When thinking of Kakushin, think about a technology breakthrough that completely changes how work is performed. A Kakushin event is an about-face and complete change. It can best be described as the ultimate brainstorming session where a company charts a path toward a new culture and way of doing work. An example includes a plastic injection molding company modifying equipment to perform thixomolding magnesium alloys. It can consist of a company adopting additive printing or metal-injection molding (MIM) technology.
What You Need to be Ready and Best Practices
You can’t adopt a half-hearted attempt at Kaizen. It can’t be a flavor-of-the-month strategy. Adopting Kaizen requires a top-down and bottom-up mindset where the entire organization is committed to enacting Kaizen principles. So, what type of mindset and approach does your company need to make Kaizen a success?
Willingness to Adopt Continuous Improvement:
The entire purpose of Kaizen is continuous improvement. It’s not a one-time event. It’s not just something a company does monthly or quarterly. This is a 24/7 mindset that must be indoctrinated from the highest manager down to the front-line employee. The most significant difference between how North American companies view Kaizen compared to Japanese companies is the idea that Kaizen is a single event for American companies. This is entirely wrong. These companies plan a “Kaizen” event every quarter instead of fully adopting Kaizen every second, minute, and hour of the day.
Satisfied and Engaged Workforce:
Your employees must be motivated to change. This means they must be satisfied and buy into the Kaizen mindset. If your workforce isn’t motivated to improve things, then Kaizen is far less likely to improve.
Total Commitment to Kaizen Principles:
Again, Kaizen requires a company-wide, top-down, and bottom-up commitment to its principles. However, to succeed and become part of a company’s culture, the very top of an organization must push its principles downwards. Once that happens, the entire organization will fully adopt the Kaizen continuous improvement methodology.
Company-Wide Teamwork is Critical:
Companies must eliminate tribalism and silos.
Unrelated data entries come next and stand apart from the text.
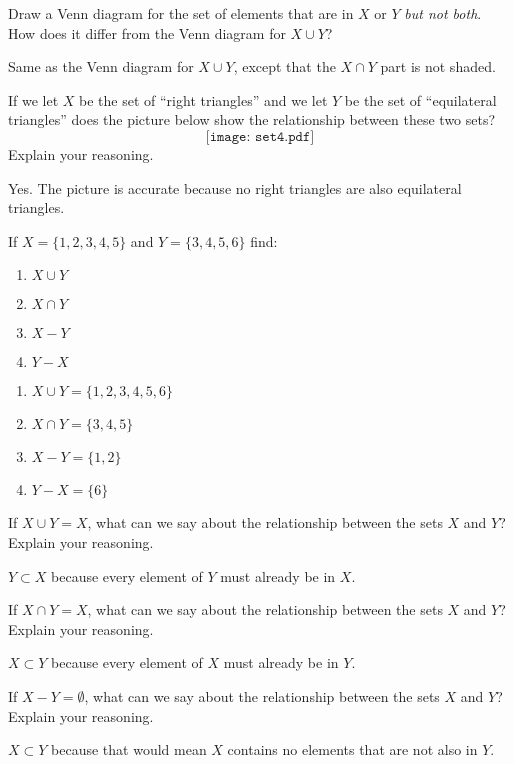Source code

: \documentclass{ximera}
\begin{document}
\begin{problem}
Draw a Venn diagram for the set of elements that are in $X$ or $Y$ \emph{but not both}. 
How does it differ from the Venn diagram for $X\cup Y$?  
\begin{freeResponse}
Same as the Venn diagram for $X\cup Y$, except that the $X\cap Y$ part is not shaded.  
\end{freeResponse}
\end{problem}

\begin{problem}
If we let $X$ be the set of ``right triangles'' and we let $Y$ be the set of ``equilateral triangles'' does the picture below show the relationship between these two sets?
\[
\texttt{[image: set4.pdf]}
\]
Explain your reasoning.
\begin{freeResponse}
Yes.  The picture is accurate because no right triangles are also equilateral triangles.  
\end{freeResponse}
\end{problem}

\begin{problem}
If $X = \{1,2,3,4,5\}$ and $Y = \{3,4,5,6\}$ find:
\begin{enumerate}
\item $X\cup Y$
\item $X\cap Y$
\item $X-Y$
\item $Y-X$
\end{enumerate}
\begin{freeResponse}
\begin{enumerate}
\item $X\cup Y = \{1,2,3,4,5,6\}$
\item $X\cap Y = \{3,4,5\}$
\item $X-Y = \{1,2\}$
\item $Y-X = \{6\}$
\end{enumerate}
\end{freeResponse}
\end{problem}

\begin{problem}
If $X\cup Y = X$, what can we say about the relationship between the sets $X$ and $Y$? Explain your reasoning.
\begin{freeResponse}
$Y\subset X$ because every element of $Y$ must already be in $X$.  
\end{freeResponse}
\end{problem}

\begin{problem}
If $X\cap Y = X$, what can we say about the relationship between the sets $X$ and $Y$? Explain your reasoning.
\begin{freeResponse}
$X\subset Y$ because every element of $X$ must already be in $Y$.  
\end{freeResponse}
\end{problem}

\begin{problem}
If $X-Y =\emptyset$, what can we say about the relationship between the sets $X$ and $Y$? Explain your reasoning.
\begin{freeResponse}
$X\subset Y$ because that would mean $X$ contains no elements that are not also in $Y$.  
\end{freeResponse}
\end{problem}
\end{document}
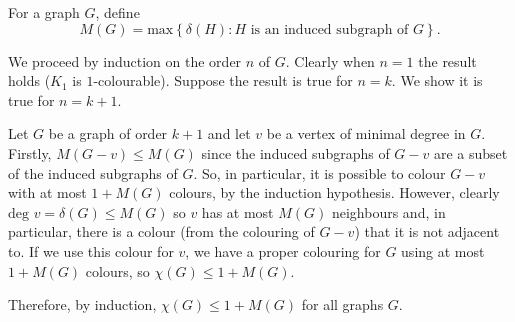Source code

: For a graph $G$, define 
$$M(G) = \text{max}\left\{\delta(H): \text{$H$ is an induced subgraph of $G$} \right\}.$$

We proceed by induction on the order $n$ of $G$. Clearly when $n=1$ the
result holds ($K_1$ is $1$-colourable). Suppose the result is true for
$n=k$. We show it is true for $n=k+1$.

Let $G$ be a graph of order $k+1$ and let $v$ be a vertex of minimal degree in
$G$. Firstly, $M(G-v)\le M(G)$ since the induced subgraphs of $G-v$ are a subset of
the induced subgraphs of $G$. So, in particular, it is possible to colour $G-v$ with
at most $1+M(G)$ colours, by the induction hypothesis.  However, clearly
$\text{deg } v = \delta(G) \le M(G)$ so $v$ has at most $M(G)$ neighbours and,
in particular, there is a colour (from the colouring of $G-v$) that it is not
adjacent to. If we use this colour for $v$, we have a proper colouring for $G$ using
at most $1+M(G)$ colours, so $\chi(G) \le 1+M(G)$.

Therefore, by induction, $\chi(G) \le 1+M(G)$ for all graphs $G$.

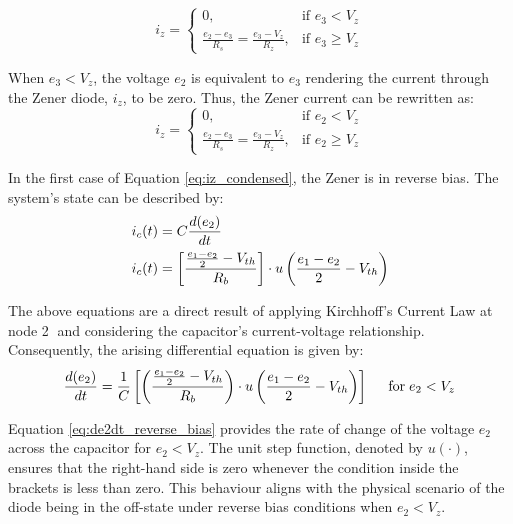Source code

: \begin{equation}
	i_z = \begin{cases}
		0, & \text{if } e_3 < V_z \\
		\frac{e_2 - e_3}{R_s}=\frac{e_3 - V_z}{R_z}, & \text{if } e_3 \geq V_z
	\end{cases}
    \label{eq:iz_reverse_bias}
\end{equation}

When $e_3 < V_z$, the voltage $e_2$ is equivalent to $e_3$ rendering the current through the Zener diode, $i_z$, to be zero. Thus, the Zener current can be rewritten as:
\begin{equation}
    i_z=\begin{cases}
        0,  & \text{if } e_2 < V_z \\
        \frac{e_2-e_3}{R_s}=\frac{e_3-V_z}{R_z}, & \text{if } e_2 \geq V_z
    \end{cases}
    \label{eq:iz_condensed}
\end{equation}

In the first case of Equation \ref{eq:iz_condensed}, the Zener is in reverse bias. The system's state can be described by:
\begin{equation}
    \begin{split}
        i_c(t) &= C\frac{d(e_2)}{dt} \\
        i_c(t) &= \left[\frac{\frac{e_1 - e_2}{2} - V_{th}}{R_b} \right]\cdot u\left(\frac{e_1 - e_2}{2} - V_{th} \right)
    \end{split}
    \label{eq:ic_reverse_bias}
\end{equation}

\pagebreak
The above equations are a direct result of applying Kirchhoff's Current Law at node \textcircled{2} and considering the capacitor's current-voltage relationship. Consequently, the arising differential equation is given by:
\begin{equation}
     \frac{d(e_2)}{dt}=\frac{1}{C} \left[\left(\frac{\frac{e_1 - e_2}{2} - V_{th}}{R_b} \right) \cdot u\left(\frac{e_1-e_2}{2}-V_{th} \right) \right] \hspace{0.5cm} \text{for} \hspace{0.1cm} e_2 < V_z
    \label{eq:de2dt_reverse_bias}
\end{equation}

Equation \ref{eq:de2dt_reverse_bias} provides the rate of change of the voltage $e_2$ across the capacitor for $e_2 < V_z$. The unit step function, denoted by $u(\cdot)$, ensures that the right-hand side is zero whenever the condition inside the brackets is less than zero. This behaviour aligns with the physical scenario of the diode being in the off-state under reverse bias conditions when $e_2 < V_z$.

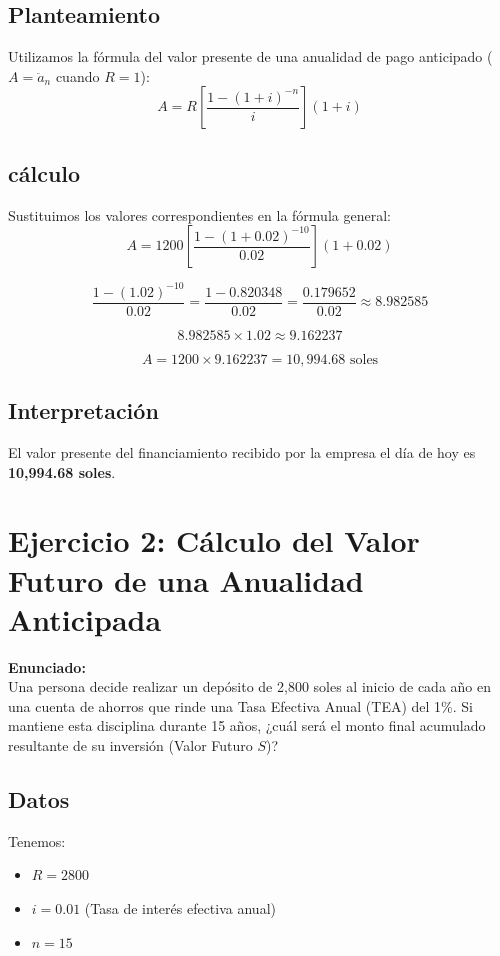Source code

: \documentclass[12pt,a4paper]{article}
\begin{document}
	\subsection*{Planteamiento }
	Utilizamos la fórmula del valor presente de una anualidad de pago anticipado ($A = \ddot{a}_n$ cuando $R=1$):
	$$A = R \left[ \frac{1 - (1 + i)^{-n}}{i} \right] (1 + i)$$
	
	\subsection*{cálculo }
	Sustituimos los valores correspondientes en la fórmula general:
	$$A = 1200 \left[ \frac{1 - (1 + 0.02)^{-10}}{0.02} \right] (1 + 0.02)$$
	
	$$\frac{1 - (1.02)^{-10}}{0.02} = \frac{1 - 0.820348}{0.02} = \frac{0.179652}{0.02} \approx 8.982585$$
	
	$$8.982585 \times 1.02 \approx 9.162237$$
	
	$$A = 1200 \times 9.162237 = 10,994.68 \text{ soles}$$
	
	\subsection*{Interpretación}
	El valor presente del financiamiento recibido por la empresa el día de hoy es \textbf{10,994.68 soles}.
	
	\newpage
	
	\section*{Ejercicio 2: Cálculo del Valor Futuro de una Anualidad Anticipada}
	
	\textbf{Enunciado:} \\
	Una persona decide realizar un depósito de 2,800 soles al inicio de cada año en una cuenta de ahorros que rinde una Tasa Efectiva Anual (TEA) del 1\%. Si mantiene esta disciplina durante 15 años, ¿cuál será el monto final acumulado resultante de su inversión (Valor Futuro $S$)?
	
	\subsection*{Datos}
	Tenemos:
	\begin{itemize}
		\item $R = 2800$ 
		\item $i = 0.01$ (Tasa de interés efectiva anual)
		\item $n = 15$ 
	\end{itemize}
	
\end{document}
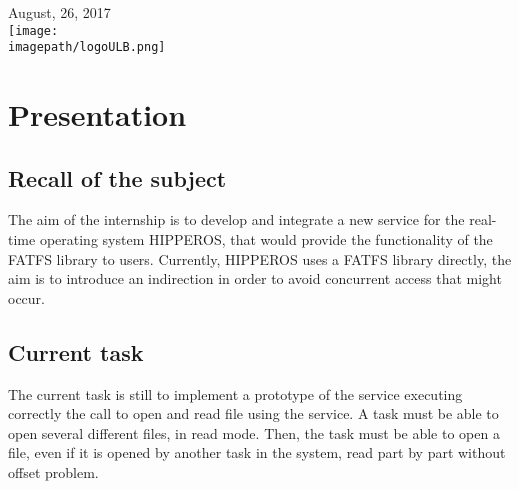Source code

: \documentclass[12pt]{article}
\begin{document}
\begin{titlepage}

{\large August, 26, 2017 }\\[2cm] %



\texttt{[image: \\imagepath/logoULB.png]}\\[1cm] 
 

\vfill %

\end{titlepage}

\newpage


\pagestyle{fancy}
\fancyhf{}
\setlength\headheight{15pt}
\fancyhead[R]{}
\fancyfoot[L]{\today}
\fancyfoot[R]{\thepage}

\newpage

\section{Presentation}
\subsection{Recall of the subject}
The aim of the internship is to develop and integrate a new service for the real-time operating system HIPPEROS, 
that would provide the functionality of the FATFS library to users.
Currently, HIPPEROS uses a FATFS library directly, the aim is to introduce an indirection in order to 
avoid concurrent access that might occur.

\subsection{Current task}
The current task is still to implement a prototype of the service 
executing correctly the call to open and read file using the service. 
A task must be able to open several different files, in read mode.
Then, the task must be able to open a file, even if it is opened 
by another task in the system, read part by part without offset problem.
\end{document}
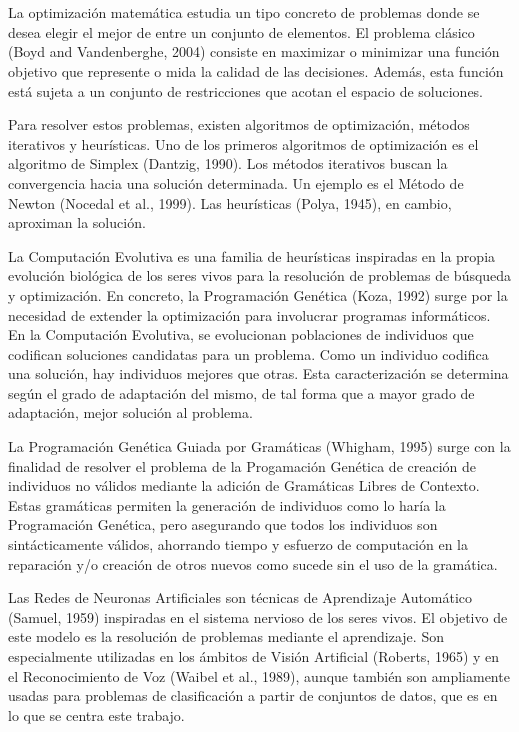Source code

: \documentclass[spanish,a4paper,12pt,twoside]{report}
\begin{document}
  \chapter*{\vspace{-3cm}{\LARGE 1. Introducción}}
  \vspace{-1cm}
  La optimización matemática estudia un tipo concreto de problemas donde se desea elegir el mejor de entre un conjunto de elementos. El problema clásico (Boyd and Vandenberghe, 2004) consiste en maximizar o minimizar una función objetivo que represente o mida la calidad de las decisiones. Además, esta función está sujeta a un conjunto de restricciones que acotan el espacio de soluciones. \par
  Para resolver estos problemas, existen algoritmos de optimización, métodos iterativos y heurísticas. Uno de los primeros algoritmos de optimización es el algoritmo de Simplex (Dantzig, 1990). Los métodos iterativos buscan la convergencia hacia una solución determinada. Un ejemplo es el Método de Newton (Nocedal et al., 1999). Las heurísticas (Polya, 1945), en cambio, aproximan la solución. \par
  La Computación Evolutiva es una familia de heurísticas inspiradas en la propia evolución biológica de los seres vivos para la resolución de problemas de búsqueda y optimización. En concreto, la Programación Genética (Koza, 1992) surge por la necesidad de extender la optimización para involucrar programas informáticos. En la Computación Evolutiva, se evolucionan poblaciones de individuos que codifican soluciones candidatas para un problema. Como un individuo codifica una solución, hay individuos mejores que otras. Esta caracterización se determina según el grado de adaptación del mismo, de tal forma que a mayor grado de adaptación, mejor solución al problema. \par
  La Programación Genética Guiada por Gramáticas (Whigham, 1995) surge con la finalidad de resolver el problema de la Progamación Genética de creación de individuos no válidos mediante la adición de Gramáticas Libres de Contexto. Estas gramáticas permiten la generación de individuos como lo haría la Programación Genética, pero asegurando que todos los individuos son sintácticamente válidos, ahorrando tiempo y esfuerzo de computación en la reparación y/o creación de otros nuevos como sucede sin el uso de la gramática. \par
  Las Redes de Neuronas Artificiales son técnicas de Aprendizaje Automático (Samuel, 1959) inspiradas en el sistema nervioso de los seres vivos. El objetivo de este modelo es la resolución de problemas mediante el aprendizaje. Son especialmente utilizadas en los ámbitos de Visión Artificial (Roberts, 1965) y en el Reconocimiento de Voz (Waibel et al., 1989), aunque también son ampliamente usadas para problemas de clasificación a partir de conjuntos de datos, que es en lo que se centra este trabajo. \par
\end{document}
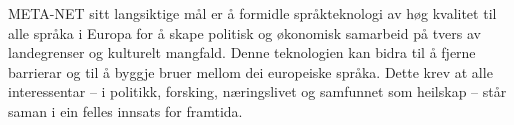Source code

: \begin{multicols}{2}


META-NET sitt langsiktige mål er å formidle språkteknologi av høg kvalitet til alle språka i Europa for å skape politisk og økonomisk samarbeid på tvers av landegrenser og kulturelt mangfald. Denne teknologien kan bidra til å fjerne barrierar og til å byggje bruer mellom dei europeiske språka. Dette krev at alle interessentar – i politikk, forsking, næringslivet og samfunnet som heilskap – står saman i ein felles innsats for framtida.

\end{multicols}

\clearpage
This continuous methodology can only work when teamwork is part of every employee’s mindset. An environment where departments or employees blame each other for lack of progress will never work. The mindset must always be focused on problem-solving. Fostering an environment where teamwork thrives is essential to making Kaizen work.
How to Sell Kaizen to Upper Management
C-level executives and management rarely make decisions based solely on assumptions. Guesswork is not something they adopt or embrace. They make decisions based on irrefutable facts, numbers, and scrutinized data. Selling Kaizen/lean principles to senior management is ultimately about providing them with that all-important data. It’s about giving them the numbers and evidence they need to pursue Kaizen. For this to succeed involves adopting the three-step process outlined below.
This three-step process involves defining the current waste as it exists right now. You can do this on a small scale with a single manufacturing work cell or workstation. The best way to do that is to demonstrate to senior management how the current causes of waste lower cycle times and production throughput. After this, you should clearly define the causes of waste and how it impacts cycle times.
The second step involves eliminating that waste. Once that’s done, your cycle times and production throughput should improve. This is the evidence you’ll need to provide to senior management. It’s the data that shows how eliminating waste increases throughput.
The third and final step is showing management the benefit of adopting these principles across the shop floor at every work cell. To learn more about gathering the data, you need to convince senior management to pursue Kaizen/Lean principles; read: How to Sell Continuous Improvement to Senior Management.
The goal of this approach is to set yourself up for success. Management makes decisions based on data. As a manufacturer, this means how much the company would improve – or produce more – if they adopted Kaizen. For other companies like distributors, it’s about showing how excess inventory erodes profit.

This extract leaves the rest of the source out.